[Rendered images with source text]
--- START ---

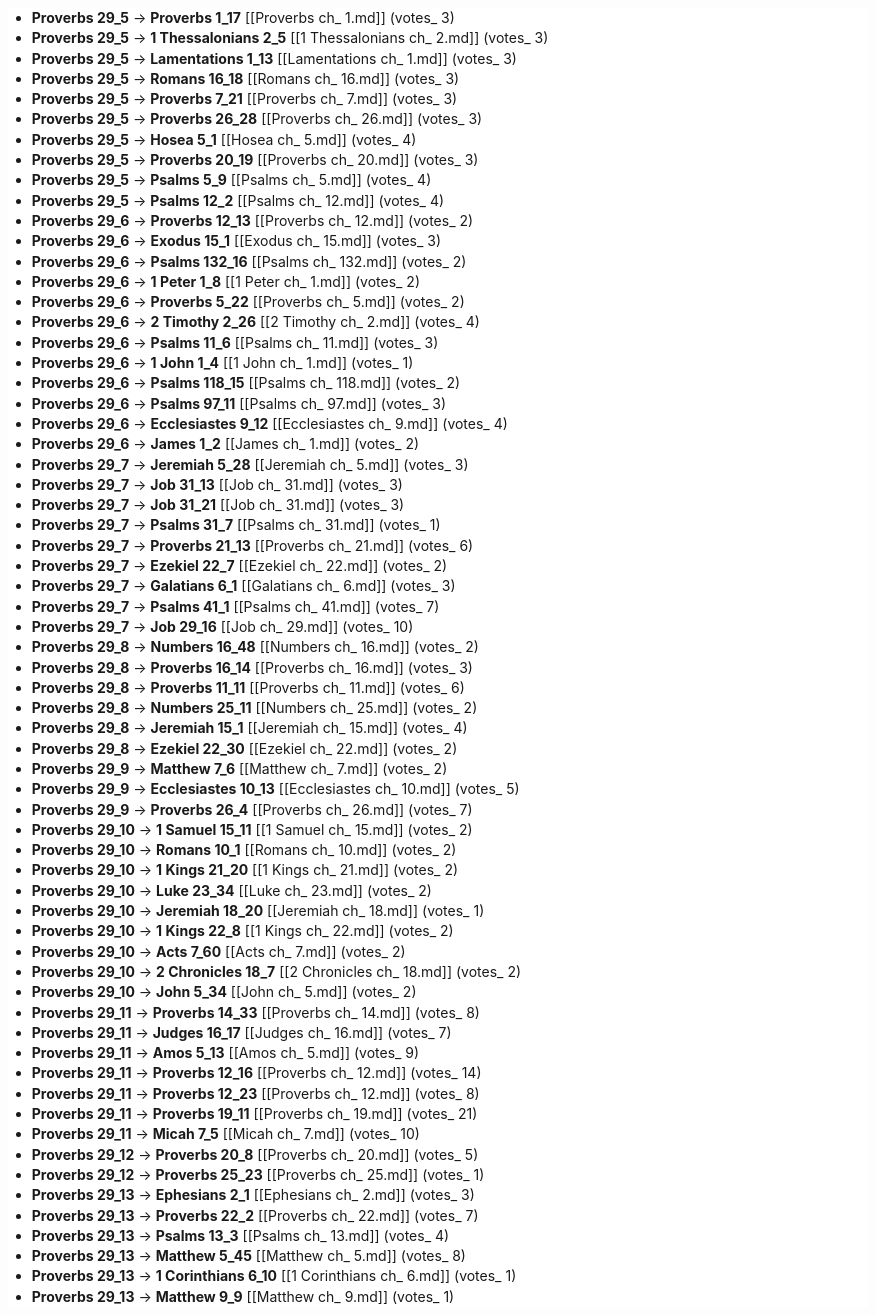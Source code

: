 - **Proverbs 29_5** → **Proverbs 1_17** [[Proverbs ch_ 1.md]] (votes_ 3)
- **Proverbs 29_5** → **1 Thessalonians 2_5** [[1 Thessalonians ch_ 2.md]] (votes_ 3)
- **Proverbs 29_5** → **Lamentations 1_13** [[Lamentations ch_ 1.md]] (votes_ 3)
- **Proverbs 29_5** → **Romans 16_18** [[Romans ch_ 16.md]] (votes_ 3)
- **Proverbs 29_5** → **Proverbs 7_21** [[Proverbs ch_ 7.md]] (votes_ 3)
- **Proverbs 29_5** → **Proverbs 26_28** [[Proverbs ch_ 26.md]] (votes_ 3)
- **Proverbs 29_5** → **Hosea 5_1** [[Hosea ch_ 5.md]] (votes_ 4)
- **Proverbs 29_5** → **Proverbs 20_19** [[Proverbs ch_ 20.md]] (votes_ 3)
- **Proverbs 29_5** → **Psalms 5_9** [[Psalms ch_ 5.md]] (votes_ 4)
- **Proverbs 29_5** → **Psalms 12_2** [[Psalms ch_ 12.md]] (votes_ 4)
- **Proverbs 29_6** → **Proverbs 12_13** [[Proverbs ch_ 12.md]] (votes_ 2)
- **Proverbs 29_6** → **Exodus 15_1** [[Exodus ch_ 15.md]] (votes_ 3)
- **Proverbs 29_6** → **Psalms 132_16** [[Psalms ch_ 132.md]] (votes_ 2)
- **Proverbs 29_6** → **1 Peter 1_8** [[1 Peter ch_ 1.md]] (votes_ 2)
- **Proverbs 29_6** → **Proverbs 5_22** [[Proverbs ch_ 5.md]] (votes_ 2)
- **Proverbs 29_6** → **2 Timothy 2_26** [[2 Timothy ch_ 2.md]] (votes_ 4)
- **Proverbs 29_6** → **Psalms 11_6** [[Psalms ch_ 11.md]] (votes_ 3)
- **Proverbs 29_6** → **1 John 1_4** [[1 John ch_ 1.md]] (votes_ 1)
- **Proverbs 29_6** → **Psalms 118_15** [[Psalms ch_ 118.md]] (votes_ 2)
- **Proverbs 29_6** → **Psalms 97_11** [[Psalms ch_ 97.md]] (votes_ 3)
- **Proverbs 29_6** → **Ecclesiastes 9_12** [[Ecclesiastes ch_ 9.md]] (votes_ 4)
- **Proverbs 29_6** → **James 1_2** [[James ch_ 1.md]] (votes_ 2)
- **Proverbs 29_7** → **Jeremiah 5_28** [[Jeremiah ch_ 5.md]] (votes_ 3)
- **Proverbs 29_7** → **Job 31_13** [[Job ch_ 31.md]] (votes_ 3)
- **Proverbs 29_7** → **Job 31_21** [[Job ch_ 31.md]] (votes_ 3)
- **Proverbs 29_7** → **Psalms 31_7** [[Psalms ch_ 31.md]] (votes_ 1)
- **Proverbs 29_7** → **Proverbs 21_13** [[Proverbs ch_ 21.md]] (votes_ 6)
- **Proverbs 29_7** → **Ezekiel 22_7** [[Ezekiel ch_ 22.md]] (votes_ 2)
- **Proverbs 29_7** → **Galatians 6_1** [[Galatians ch_ 6.md]] (votes_ 3)
- **Proverbs 29_7** → **Psalms 41_1** [[Psalms ch_ 41.md]] (votes_ 7)
- **Proverbs 29_7** → **Job 29_16** [[Job ch_ 29.md]] (votes_ 10)
- **Proverbs 29_8** → **Numbers 16_48** [[Numbers ch_ 16.md]] (votes_ 2)
- **Proverbs 29_8** → **Proverbs 16_14** [[Proverbs ch_ 16.md]] (votes_ 3)
- **Proverbs 29_8** → **Proverbs 11_11** [[Proverbs ch_ 11.md]] (votes_ 6)
- **Proverbs 29_8** → **Numbers 25_11** [[Numbers ch_ 25.md]] (votes_ 2)
- **Proverbs 29_8** → **Jeremiah 15_1** [[Jeremiah ch_ 15.md]] (votes_ 4)
- **Proverbs 29_8** → **Ezekiel 22_30** [[Ezekiel ch_ 22.md]] (votes_ 2)
- **Proverbs 29_9** → **Matthew 7_6** [[Matthew ch_ 7.md]] (votes_ 2)
- **Proverbs 29_9** → **Ecclesiastes 10_13** [[Ecclesiastes ch_ 10.md]] (votes_ 5)
- **Proverbs 29_9** → **Proverbs 26_4** [[Proverbs ch_ 26.md]] (votes_ 7)
- **Proverbs 29_10** → **1 Samuel 15_11** [[1 Samuel ch_ 15.md]] (votes_ 2)
- **Proverbs 29_10** → **Romans 10_1** [[Romans ch_ 10.md]] (votes_ 2)
- **Proverbs 29_10** → **1 Kings 21_20** [[1 Kings ch_ 21.md]] (votes_ 2)
- **Proverbs 29_10** → **Luke 23_34** [[Luke ch_ 23.md]] (votes_ 2)
- **Proverbs 29_10** → **Jeremiah 18_20** [[Jeremiah ch_ 18.md]] (votes_ 1)
- **Proverbs 29_10** → **1 Kings 22_8** [[1 Kings ch_ 22.md]] (votes_ 2)
- **Proverbs 29_10** → **Acts 7_60** [[Acts ch_ 7.md]] (votes_ 2)
- **Proverbs 29_10** → **2 Chronicles 18_7** [[2 Chronicles ch_ 18.md]] (votes_ 2)
- **Proverbs 29_10** → **John 5_34** [[John ch_ 5.md]] (votes_ 2)
- **Proverbs 29_11** → **Proverbs 14_33** [[Proverbs ch_ 14.md]] (votes_ 8)
- **Proverbs 29_11** → **Judges 16_17** [[Judges ch_ 16.md]] (votes_ 7)
- **Proverbs 29_11** → **Amos 5_13** [[Amos ch_ 5.md]] (votes_ 9)
- **Proverbs 29_11** → **Proverbs 12_16** [[Proverbs ch_ 12.md]] (votes_ 14)
- **Proverbs 29_11** → **Proverbs 12_23** [[Proverbs ch_ 12.md]] (votes_ 8)
- **Proverbs 29_11** → **Proverbs 19_11** [[Proverbs ch_ 19.md]] (votes_ 21)
- **Proverbs 29_11** → **Micah 7_5** [[Micah ch_ 7.md]] (votes_ 10)
- **Proverbs 29_12** → **Proverbs 20_8** [[Proverbs ch_ 20.md]] (votes_ 5)
- **Proverbs 29_12** → **Proverbs 25_23** [[Proverbs ch_ 25.md]] (votes_ 1)
- **Proverbs 29_13** → **Ephesians 2_1** [[Ephesians ch_ 2.md]] (votes_ 3)
- **Proverbs 29_13** → **Proverbs 22_2** [[Proverbs ch_ 22.md]] (votes_ 7)
- **Proverbs 29_13** → **Psalms 13_3** [[Psalms ch_ 13.md]] (votes_ 4)
- **Proverbs 29_13** → **Matthew 5_45** [[Matthew ch_ 5.md]] (votes_ 8)
- **Proverbs 29_13** → **1 Corinthians 6_10** [[1 Corinthians ch_ 6.md]] (votes_ 1)
- **Proverbs 29_13** → **Matthew 9_9** [[Matthew ch_ 9.md]] (votes_ 1)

--- END ---

**What is being asked**
Each line above that contains the word "Matthew" must be copied.

**Exercise solution**
- **Proverbs 29_9** → **Matthew 7_6** [[Matthew ch_ 7.md]] (votes_ 2)
- **Proverbs 29_13** → **Matthew 5_45** [[Matthew ch_ 5.md]] (votes_ 8)
- **Proverbs 29_13** → **Matthew 9_9** [[Matthew ch_ 9.md]] (votes_ 1)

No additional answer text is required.